Which is exactly why I asked him "why he thinks..."
 

Imaro

Legend
I think a lot of 4e fans are fans of 5e, I am for one. :)

But there are a lot of ways where 5e weakens strengths of 4e.

Monster math.
Interesting mechanical monster abilities.
Defined monster roles with mechanics that make them work (brutes, skirmisher, artillery, etc.).
Minions and elites and solos.
Player class balance.
Class roles.
Defender stuff.
Lack of warlords.
Encounter based powers.
Multiple at will attack options.
Skill challenges.
Tactical combat abilities.
Movement powers in combat.
Inherent bonuses from DMG 2 to keep the math working smoothly without magic items.
Defined rules like what happens with flanking.
Encounter versus short rest length.
Healing surges.
Effective healing in combat.
I agree and vice versa... where 5e changed things some of its fans think are for the better..

-The stifling AEDU structure used for every class.
-Badly explained/math/examples of SC (along with the actual rules changing depending on what source you check. DMG vs DMG 2 vs RC)
-Excessive overhead and time spent in combat (even at lower levels)
-Design that pushed against actual dungeoncrawling.
-Hard-coded roles for classes.
-Excessively gamist mechanics for monsters & encounter design
-Mechanics that heavily pushed for visual representation of combat encounters.
-Enforced magic item math
-Jargon as opposed to natural language
-Excessively released errata

... and so on. These are just just some of the reasons why I don't see the two editions as providing the same play orDM experience. Regardless of what minor points might be the same between the two.
 

Parmandur

Book-Friend
Most of us were forced to move on to 5e, as people didn't wanted to play 4e in public games. I still prefer 4e, and run it when I can.
Sure, that's what I just said, there are some hardliners 4E Grognards. But in my experience, most people who even actually liked 4E have moved on to 5E happily, not even grumbling.
 


Voadam

Legend
-Badly explained/math/examples of SC (along with the actual rules changing depending on what source you check. DMG vs DMG 2 vs RC)
Can you explain this one?

4e skill challenges were great in concept, poor in explanation of specifics and math to start.

5e just drops the concept totally as far as I can tell though and does not improve it.

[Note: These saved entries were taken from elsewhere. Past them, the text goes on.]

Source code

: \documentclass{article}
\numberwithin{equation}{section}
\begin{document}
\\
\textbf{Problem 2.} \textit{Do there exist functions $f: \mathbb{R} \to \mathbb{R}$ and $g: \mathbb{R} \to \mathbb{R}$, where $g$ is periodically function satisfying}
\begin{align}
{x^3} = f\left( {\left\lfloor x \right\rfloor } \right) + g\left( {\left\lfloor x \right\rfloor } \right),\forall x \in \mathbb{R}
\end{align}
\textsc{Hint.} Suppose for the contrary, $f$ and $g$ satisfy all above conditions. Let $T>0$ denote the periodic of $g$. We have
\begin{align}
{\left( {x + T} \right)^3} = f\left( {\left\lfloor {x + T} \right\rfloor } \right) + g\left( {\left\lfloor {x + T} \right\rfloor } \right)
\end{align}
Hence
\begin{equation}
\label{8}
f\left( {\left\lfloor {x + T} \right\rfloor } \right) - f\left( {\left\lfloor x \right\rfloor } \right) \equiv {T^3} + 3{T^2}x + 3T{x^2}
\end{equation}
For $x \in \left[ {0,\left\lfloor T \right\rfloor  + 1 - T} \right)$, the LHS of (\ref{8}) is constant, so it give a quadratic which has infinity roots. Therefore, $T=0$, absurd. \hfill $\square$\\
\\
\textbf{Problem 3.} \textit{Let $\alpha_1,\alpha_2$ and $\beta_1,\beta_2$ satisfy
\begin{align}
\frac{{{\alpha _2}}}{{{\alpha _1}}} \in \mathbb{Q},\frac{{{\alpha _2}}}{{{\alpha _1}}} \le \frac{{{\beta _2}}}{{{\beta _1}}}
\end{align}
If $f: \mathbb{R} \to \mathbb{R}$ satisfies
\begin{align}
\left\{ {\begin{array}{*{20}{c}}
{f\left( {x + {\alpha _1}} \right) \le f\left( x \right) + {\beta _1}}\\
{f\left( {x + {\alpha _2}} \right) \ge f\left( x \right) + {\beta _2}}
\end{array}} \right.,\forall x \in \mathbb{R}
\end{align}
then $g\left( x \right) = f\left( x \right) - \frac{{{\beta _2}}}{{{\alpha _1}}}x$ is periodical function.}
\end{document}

5e has the fantastic aid another for advantage on a skill roll which encourages cooperative tag team operations on skills and provides a mechanical incentive to participate even when you are not the most optimized single character for a task in the party. But that is separate from skill challenge stuff in concept.

I have imported and run skill challenge stuff in Pathfinder 1e and in 5e D&D and it can work well, but it is not something either ruleset picked up and improved on over 4e that I can tell.
 

Imaro

Legend
Can you explain this one?

4e skill challenges were great in concept, poor in explanation of specifics and math to start.

5e just drops the concept totally as far as I can tell though and does not improve it.

5e has the fantastic aid another for advantage on a skill roll which encourages cooperative tag team operations on skills and provides a mechanical incentive to participate even when you are not the most optimized single character for a task in the party. But that is separate from skill challenge stuff in concept.

I have imported and run skill challenge stuff in Pathfinder 1e and in 5e D&D and it can work well, but it is not something either ruleset picked up and improved on over 4e that I can tell.
IMO... Its better to not have something than to half arse it so that the initial (and final for most who don't buy beyond the 3 initial books) impression of a new mechanic/process, is just bad. The explanation, examples and math in the initial 4e books were pretty much all failures in helping people grasp and ddesign good SC's.

Many people felt they were better off just playing in a naturalistic progression of actions style with the DM awarding XP for overall success as opposed to formal SC's. On top of that with milestone advancement their purpose becomes even more nebulous for any groups using that method of progression in 5e.

Edit: Do you use milestone advancement in 5e and if do what practical purpose do SC's fulfill without XP in your games?